Le consortium a joué un rôle important dans l’optimisation du processus d’assemblage des modules de la chambre à vide. Lorsqu’elle a repris cette activité en février 2024, l’équipe a pu s’appuyer sur l’expérience acquise et les enseignements tirés du passé pour améliorer les systèmes dans tous les domaines, de la gestion documentaire à l’installation des supports de diagnostic sur les surfaces internes et externes des secteurs.
« Nous avons optimisé autant que possible les activités du chemin critique et réalisé beaucoup plus de travaux en parallèle qu'en séquence. Cela nous a permis de réduire considérablement la durée globale », explique Wang Peng, directeur adjoint du projet au sein du consortium CNPE, qui a supervisé le contrat de préassemblage des secteurs pendant ses deux premières années.
En effet, alors qu’il fallait 7,4 mois au consortium pour achever son premier module — depuis l’arrivée du secteur dans l’outillage jusqu’à son installation dans le puits du tokamak — ce délai est désormais réduit à 5,5 mois.

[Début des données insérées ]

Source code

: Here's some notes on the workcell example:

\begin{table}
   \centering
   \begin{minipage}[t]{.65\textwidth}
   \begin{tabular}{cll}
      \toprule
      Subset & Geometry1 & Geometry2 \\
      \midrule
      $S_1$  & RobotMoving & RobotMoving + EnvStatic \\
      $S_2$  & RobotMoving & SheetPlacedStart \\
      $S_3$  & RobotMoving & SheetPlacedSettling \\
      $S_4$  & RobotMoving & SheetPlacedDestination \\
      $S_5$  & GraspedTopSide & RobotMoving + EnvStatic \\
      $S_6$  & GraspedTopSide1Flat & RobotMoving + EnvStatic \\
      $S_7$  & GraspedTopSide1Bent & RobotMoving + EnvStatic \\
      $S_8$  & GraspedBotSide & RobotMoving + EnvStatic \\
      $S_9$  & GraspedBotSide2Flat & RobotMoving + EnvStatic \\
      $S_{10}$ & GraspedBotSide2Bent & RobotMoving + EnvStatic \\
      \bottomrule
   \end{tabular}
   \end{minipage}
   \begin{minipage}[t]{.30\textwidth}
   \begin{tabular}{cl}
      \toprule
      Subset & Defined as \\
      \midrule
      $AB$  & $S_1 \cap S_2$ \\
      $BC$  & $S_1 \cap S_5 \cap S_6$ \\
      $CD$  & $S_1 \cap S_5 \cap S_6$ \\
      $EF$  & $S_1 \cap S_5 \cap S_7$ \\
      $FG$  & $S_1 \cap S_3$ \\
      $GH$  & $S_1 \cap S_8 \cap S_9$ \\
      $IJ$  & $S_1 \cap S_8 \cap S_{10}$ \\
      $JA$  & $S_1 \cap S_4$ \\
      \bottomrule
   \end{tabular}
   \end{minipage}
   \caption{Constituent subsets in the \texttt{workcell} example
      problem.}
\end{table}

Grâce à ces gains d’efficacité, la date prévue pour le transfert du dernier module de secteur dans le puits d'assemblage a été avancée de décembre 2027 à juin 2027. « C’est une très belle réussite, car ces six mois supplémentaires créent de la flexibilité dans le calendrier global et constitueront une marge précieuse pour faire face à d’éventuels défis techniques futurs », explique Jens Reich.
Les enseignements tirés créent également un cercle vertueux à mesure que le consortium CNPE s’implique dans d’autres aspects de l’assemblage de la machine. L’équipe centrale travaille désormais sur le projet depuis près de sept ans, accumulant à la fois une expertise technique et une connaissance approfondie du projet. Pour Framatome, qui se concentre principalement sur la santé, la sécurité, l’environnement et l’assurance qualité, cette continuité constitue l’une des clés du succès.
« Nous avons pu appliquer ces connaissances et cette expérience acquises à l’ensemble de nos activités à ITER », déclare John-Morgan Coulet, responsable du projet ITER chez Framatome. « Maintenir les mêmes équipes et évoluer ensemble est essentiel lorsqu’on travaille sur un projet aussi long. »
Cette continuité sera indispensable pour la suite. Après l’installation du dernier module dans le puits, en 2027, d’autres étapes cruciales attendent le consortium CNPE, comme la poursuite des opérations de transfert de charge de la chambre à vide et la précompression des bobines du champ toroïdal. Même lorsque l’Année du Cheval prendra fin, l’assemblage du tokamak continuera à plein régime.